The framework of the cage is also a means of defining the space, both physical and psychological, surrounding the object. In The Performers, this space is severely compressed, almost claustrophobic, the two forms forced into close proximity to each other. The work recalls Giacometti's surrealist sculptures in which the cage creates a separate space for the object, sectioning it from the rest of the world, and providing a kind of theatre for the staging of the psychodrama within. Bartlett also explores the ambiguous nature of the cage in The mask, a work that, like Double Self-Portrait, plays with the idea of the inner and outer self, of what is revealed, and what is kept hidden. Resembling a piece of medieval armour, the mask is not so much a disguise, but a protection for the head while its placement within the cage is suggestive of psychological entrapment.
This protective function of armour is similar to that of the hard shells which protect the fleshy insides of mollusks and anemones. Bartlett has long been fascinated with such creatures and their combination of tough exterior and soft interior which he considers to symbolize the qualities of both vulnerability and resilience. This theme of extreme vulnerability is given a tragic-comic dimension in Pineapple beetle. The sculpture, whose two-legged form and knobby exterior brings to mind some kind of small animal, is precariously perched upon a high and narrow plinth. Alarmingly, this creature also appears to have been cut in half, its protective armour seemingly having been of little use.

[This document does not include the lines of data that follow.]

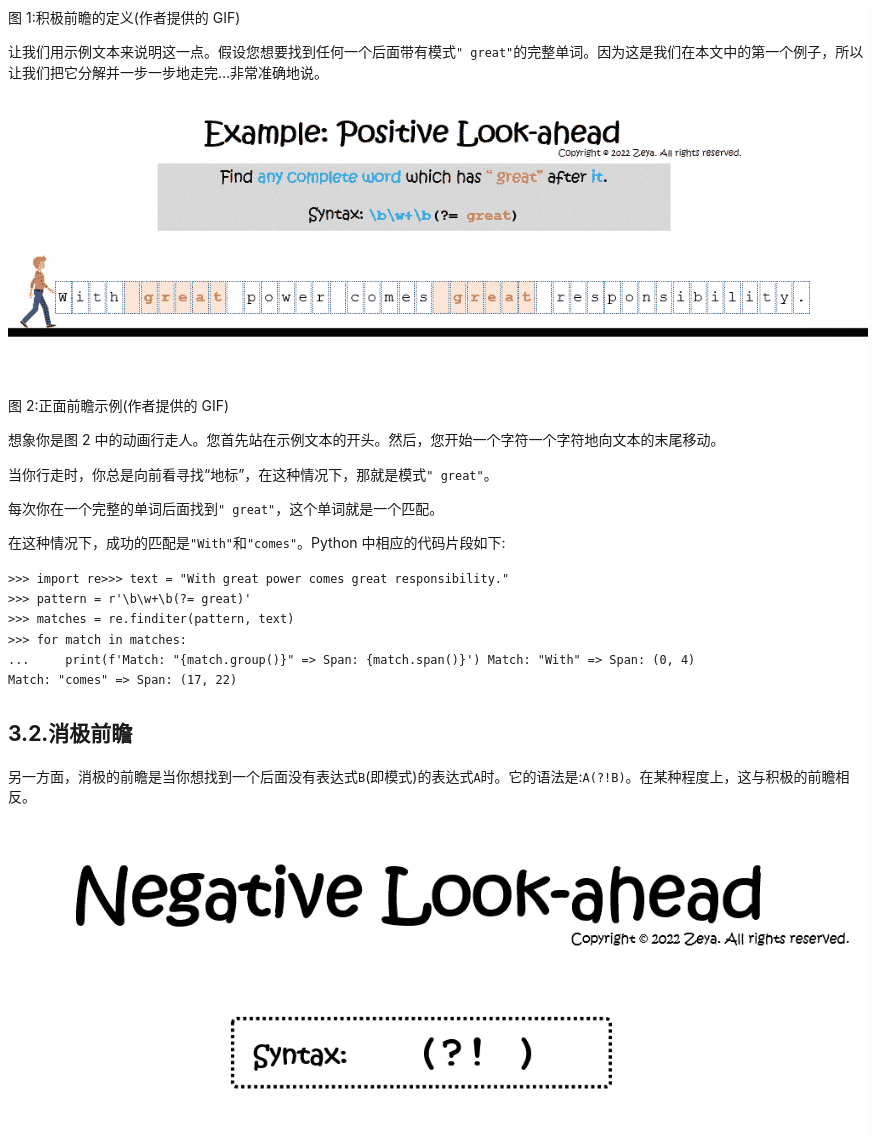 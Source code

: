 图 1:积极前瞻的定义(作者提供的 GIF)

让我们用示例文本来说明这一点。假设您想要找到任何一个后面带有模式`" great"`的完整单词。因为这是我们在本文中的第一个例子，所以让我们把它分解并一步一步地走完…非常准确地说。

![](img/c81fb95b89ebfa4221ac46b5706c7599.png)

图 2:正面前瞻示例(作者提供的 GIF)

想象你是图 2 中的动画行走人。您首先站在示例文本的开头。然后，您开始一个字符一个字符地向文本的末尾移动。

当你行走时，你总是向前看寻找“地标”，在这种情况下，那就是模式`" great"`。

每次你在一个完整的单词后面找到`" great"`，这个单词就是一个匹配。

在这种情况下，成功的匹配是`"With"`和`"comes"`。Python 中相应的代码片段如下:

```
>>> import re>>> text = "With great power comes great responsibility."
>>> pattern = r'\b\w+\b(?= great)'
>>> matches = re.finditer(pattern, text)
>>> for match in matches:
...     print(f'Match: "{match.group()}" => Span: {match.span()}') Match: "With" => Span: (0, 4)
Match: "comes" => Span: (17, 22)
```

## 3.2.消极前瞻

另一方面，消极的前瞻是当你想找到一个后面没有表达式`B`(即模式)的表达式`A`时。它的语法是:`A(?!B)`。在某种程度上，这与积极的前瞻相反。

![](img/0d8caf4b48a67d036f2deae6b6be97fb.png)
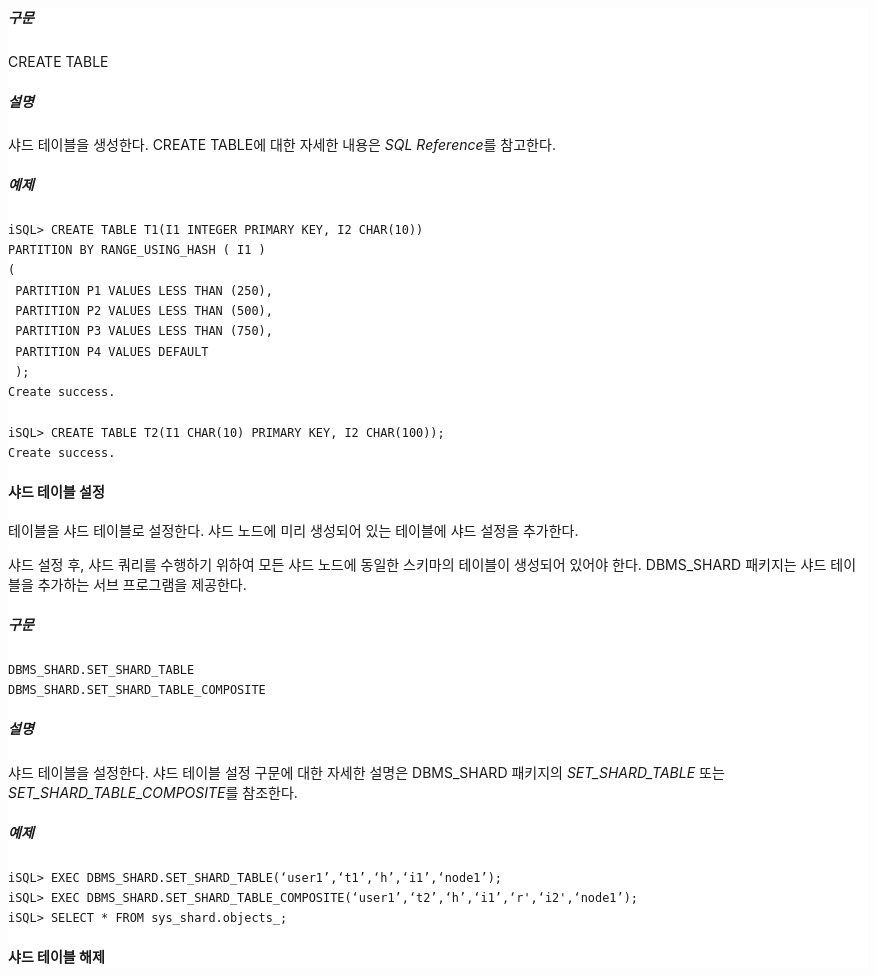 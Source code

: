 ##### 구문

CREATE TABLE

##### 설명

샤드 테이블을 생성한다. CREATE TABLE에 대한 자세한 내용은 *SQL Reference*를
참고한다.

##### 예제

```
iSQL> CREATE TABLE T1(I1 INTEGER PRIMARY KEY, I2 CHAR(10))
PARTITION BY RANGE_USING_HASH ( I1 )
(
 PARTITION P1 VALUES LESS THAN (250),
 PARTITION P2 VALUES LESS THAN (500),
 PARTITION P3 VALUES LESS THAN (750),
 PARTITION P4 VALUES DEFAULT
 );
Create success.

iSQL> CREATE TABLE T2(I1 CHAR(10) PRIMARY KEY, I2 CHAR(100));
Create success.
```

#### 샤드 테이블 설정

테이블을 샤드 테이블로 설정한다. 샤드 노드에 미리 생성되어 있는 테이블에 샤드
설정을 추가한다.

샤드 설정 후, 샤드 쿼리를 수행하기 위하여 모든 샤드 노드에 동일한 스키마의
테이블이 생성되어 있어야 한다. DBMS_SHARD 패키지는 샤드 테이블을 추가하는 서브
프로그램을 제공한다.

##### 구문

```
DBMS_SHARD.SET_SHARD_TABLE
DBMS_SHARD.SET_SHARD_TABLE_COMPOSITE
```

##### 설명

샤드 테이블을 설정한다. 샤드 테이블 설정 구문에 대한 자세한 설명은 DBMS_SHARD
패키지의 *SET_SHARD_TABLE* 또는 *SET_SHARD_TABLE_COMPOSITE*를 참조한다.

##### 예제

```
iSQL> EXEC DBMS_SHARD.SET_SHARD_TABLE(‘user1’,‘t1’,‘h’,‘i1’,‘node1’);
iSQL> EXEC DBMS_SHARD.SET_SHARD_TABLE_COMPOSITE(‘user1’,‘t2’,‘h’,‘i1’,‘r',‘i2',‘node1’); 
iSQL> SELECT * FROM sys_shard.objects_;
```

#### 샤드 테이블 해제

Bartlett considers that the experiences of a trip to Europe in 2001 were the catalyst for a major reassessment of the direction of his work. Two closely related sculptures made immediately after the artist's return, The Rose The Bullet The Window, purchased by the National Gallery of Australia, and Angel at Moyston, show the artist's increasing sensitivity to materiality and the use of more clearly representational and symbolic imagery. Composed in a collage-like manner Angel at Moyston combines several distinct elements: window, log, ladder and above them all an angel's wing, "a metaphor for flight, movement, grace, freedom and spirituality." 3 The other elements can be read to represent male and female: their various connections, both precarious and stable, a meditation on the nature of such relationships.
While clearly drawing on an inner core of personal experience and emotions, Geoffrey Bartlett's intention is not the direct expression or transmission of such content. Instead, the artist seeks to engage the viewer in a dialogue, thereby creating a space in which individual meanings can be found. Through the use of abstraction and deliberately ambiguous imagery, the incorporation of symbolic elements and sensually perceived metaphors, the works set off a chain of imaginative associations and emotional responses. Bartlett's achievement is in this awakening of feelings and in the activation of an ever more passionate engagement with our world.